Lots of times, a Founder may have an idea and be excited because no one has ever done it before. Its innovative! But most of those ideas fail. The reason no one did it before is because it was a bad idea. Obviously this is not always true. But it’s mostly true. Most new startup ideas fail.
But it’s not just the sheer fact that multiple people come up with the same idea that make the idea fascinating. It’s the fact that multiple people research the market and validate that the market is so large that it can support a lot of players. Look at the Artificial Intelligence space right now. How many startups do you see these days whose domains end in .AI? It’s almost every single one. And that is because the Artificial Intelligence space (broadly speaking) is so large that it can support a lot of these entities. Automation is huge.
2. It creates more awareness.
“Rising tides raise all ships.”
There’s nothing better than having your competition educating the market on your behalf. They are spending money creating awareness just as you are. When their customers churn, they’ll come to you first. And the nice part about that is that your competitor has already invested most of the time and resources educating that customer on the implications of the pain they are facing. What’s better than that?
I said in my book that it is a lot easier to sell to a prospect who is using a competitor than to sell to a prospect who is using nothing. Why is that? It’s because a prospect using a competitor is already sold on the problem they have. In fact, they believe the problem is so painful that they have already researched and invested in a solution. All you need to do to bring them onboard is show them that you have a better mousetrap.
A prospect who is doing nothing needs you to show them the mousetrap, but they also need you to show them why they even need a mousetrap to begin with.
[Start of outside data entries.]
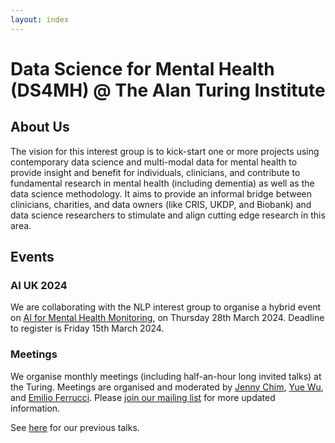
 ```yaml
---
layout: index
---
```


# Data Science for Mental Health (DS4MH) @ The Alan Turing Institute


## About Us

The vision for this interest group is to kick-start one or more projects using contemporary data science and multi-modal data for mental health to provide insight and benefit for individuals, clinicians, and contribute to fundamental research in mental health (including dementia) as well as the data science methodology. It aims to provide an informal bridge between clinicians, charities, and data owners (like CRIS, UKDP, and Biobank) and data science researchers to stimulate and align cutting edge research in this area.


## Events
### AI UK 2024
We are collaborating with the NLP interest group to organise a hybrid event on [AI for Mental Health Monitoring](/aiuk2024.html), on Thursday 28th March 2024. Deadline to register is Friday 15th March 2024. 
### Meetings
We organise monthly meetings (including half-an-hour long invited talks) at the Turing. Meetings are organised and moderated by [Jenny Chim](https://j-chim.github.io/), [Yue Wu](https://datasig.ac.uk/people/yue-wu), and [Emilio Ferrucci](https://people.maths.ox.ac.uk/rossiferrucc/). Please [join our mailing list](https://forms.office.com/e/N0SaJbSnek) for more updated information.

See [here](/meetings.html) for our previous talks.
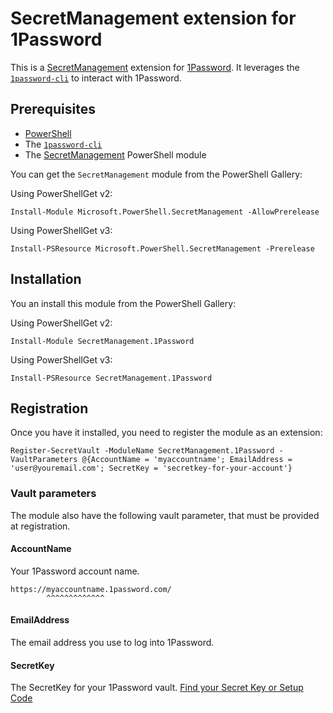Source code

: # SecretManagement extension for 1Password

This is a
[SecretManagement](https://github.com/PowerShell/SecretManagement)
extension for
[1Password](https://1password.com/).
It leverages the [`1password-cli`](https://support.1password.com/command-line/)
to interact with 1Password.

## Prerequisites

* [PowerShell](https://github.com/PowerShell/PowerShell)
* The [`1password-cli`](https://support.1password.com/command-line/)
* The [SecretManagement](https://github.com/PowerShell/SecretManagement) PowerShell module

You can get the `SecretManagement` module from the PowerShell Gallery:

Using PowerShellGet v2:

```pwsh
Install-Module Microsoft.PowerShell.SecretManagement -AllowPrerelease
```

Using PowerShellGet v3:

```pwsh
Install-PSResource Microsoft.PowerShell.SecretManagement -Prerelease
```
## Installation

You an install this module from the PowerShell Gallery:

Using PowerShellGet v2:

```pwsh
Install-Module SecretManagement.1Password
```

Using PowerShellGet v3:

```pwsh
Install-PSResource SecretManagement.1Password
```

## Registration

Once you have it installed,
you need to register the module as an extension:

```pwsh
Register-SecretVault -ModuleName SecretManagement.1Password -VaultParameters @{AccountName = 'myaccountname'; EmailAddress = 'user@youremail.com'; SecretKey = 'secretkey-for-your-account'}
```

### Vault parameters

The module also have the following vault parameter, that must be provided at registration.

#### AccountName

Your 1Password account name.

```
https://myaccountname.1password.com/
        ^^^^^^^^^^^^^
```

#### EmailAddress

The email address you use to log into 1Password.

#### SecretKey

The SecretKey for your 1Password vault.
[Find your Secret Key or Setup Code](https://support.1password.com/secret-key/)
And with that there is a whole layer of education and selling that needs to take place. Trust me when I say this: it is much easier to lose to inertia than it is to lose to a competitor. Your competitors can be your best sources of lead generation. Especially the bad ones.
3. It drives innovation.
Monopoly players don’t have incentive to change or drive innovation. In a competitive market, speed and differentiation are everything. Just as Tom Brady and Peyton Manning will always be grateful to one another for making the other athlete better, the same is true for competitors in software companies.
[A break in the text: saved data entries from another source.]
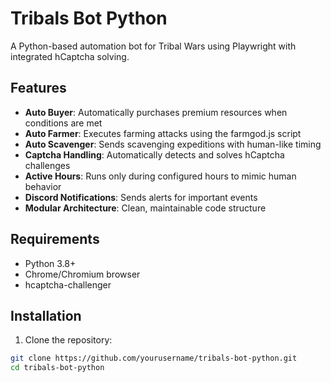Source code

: # Tribals Bot Python

A Python-based automation bot for Tribal Wars using Playwright with integrated hCaptcha solving.

## Features

- **Auto Buyer**: Automatically purchases premium resources when conditions are met
- **Auto Farmer**: Executes farming attacks using the farmgod.js script
- **Auto Scavenger**: Sends scavenging expeditions with human-like timing
- **Captcha Handling**: Automatically detects and solves hCaptcha challenges
- **Active Hours**: Runs only during configured hours to mimic human behavior
- **Discord Notifications**: Sends alerts for important events
- **Modular Architecture**: Clean, maintainable code structure

## Requirements

- Python 3.8+
- Chrome/Chromium browser
- hcaptcha-challenger

## Installation

1. Clone the repository:
```bash
git clone https://github.com/yourusername/tribals-bot-python.git
cd tribals-bot-python
```
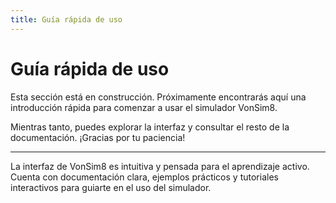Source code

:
```yaml
---
title: Guía rápida de uso
---
```


# Guía rápida de uso

Esta sección está en construcción. Próximamente encontrarás aquí una introducción rápida para comenzar a usar el simulador VonSim8.

Mientras tanto, puedes explorar la interfaz y consultar el resto de la documentación. ¡Gracias por tu paciencia!

---

La interfaz de VonSim8 es intuitiva y pensada para el aprendizaje activo. Cuenta con documentación clara, ejemplos prácticos y tutoriales interactivos para guiarte en el uso del simulador.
Something counterintuitive but interesting you will find is that a lot of outdoor markets come together – even with several competitors – because they know that by situating themselves amongst one another, they are far more likely to drive more traffic to themselves. In this way, having competition is actually beneficial to the company’s bottom line. Go to Philadelphia for example and you will find two rival cheesesteak shops, Pat’s and Geno’s, right next door to one another. Do they hate each other? No. Why? Because they’re both so legendary, that most patrons will come just to try both or to get in whichever line is shorter. It’s a win-win.
4. It keeps employers honest.
In a monopoly, employers can kind of do whatever they want and get away with it. They can also treat their employees however they want with minimal risk. It’s not like those employees are going to walk off to a competitor and take everything they know with them.
The same is obviously not true in competitive markets. In a competitive market, there is an onus for a company to act ethically. Word gets around quickly. If one company is not good to its customers, the customers will talk to each other and they will leave to a competitor. This means that the company must do right by its customers.
But the company must also do right by its employees. While there are non-compete agreements out there, they are generally un-enforceable. So if a company does not treat its employees well, it risks the very real possibility that the employees will just go off to the competitor.
With all of these advantages to competition that I mentioned, are there any that I missed?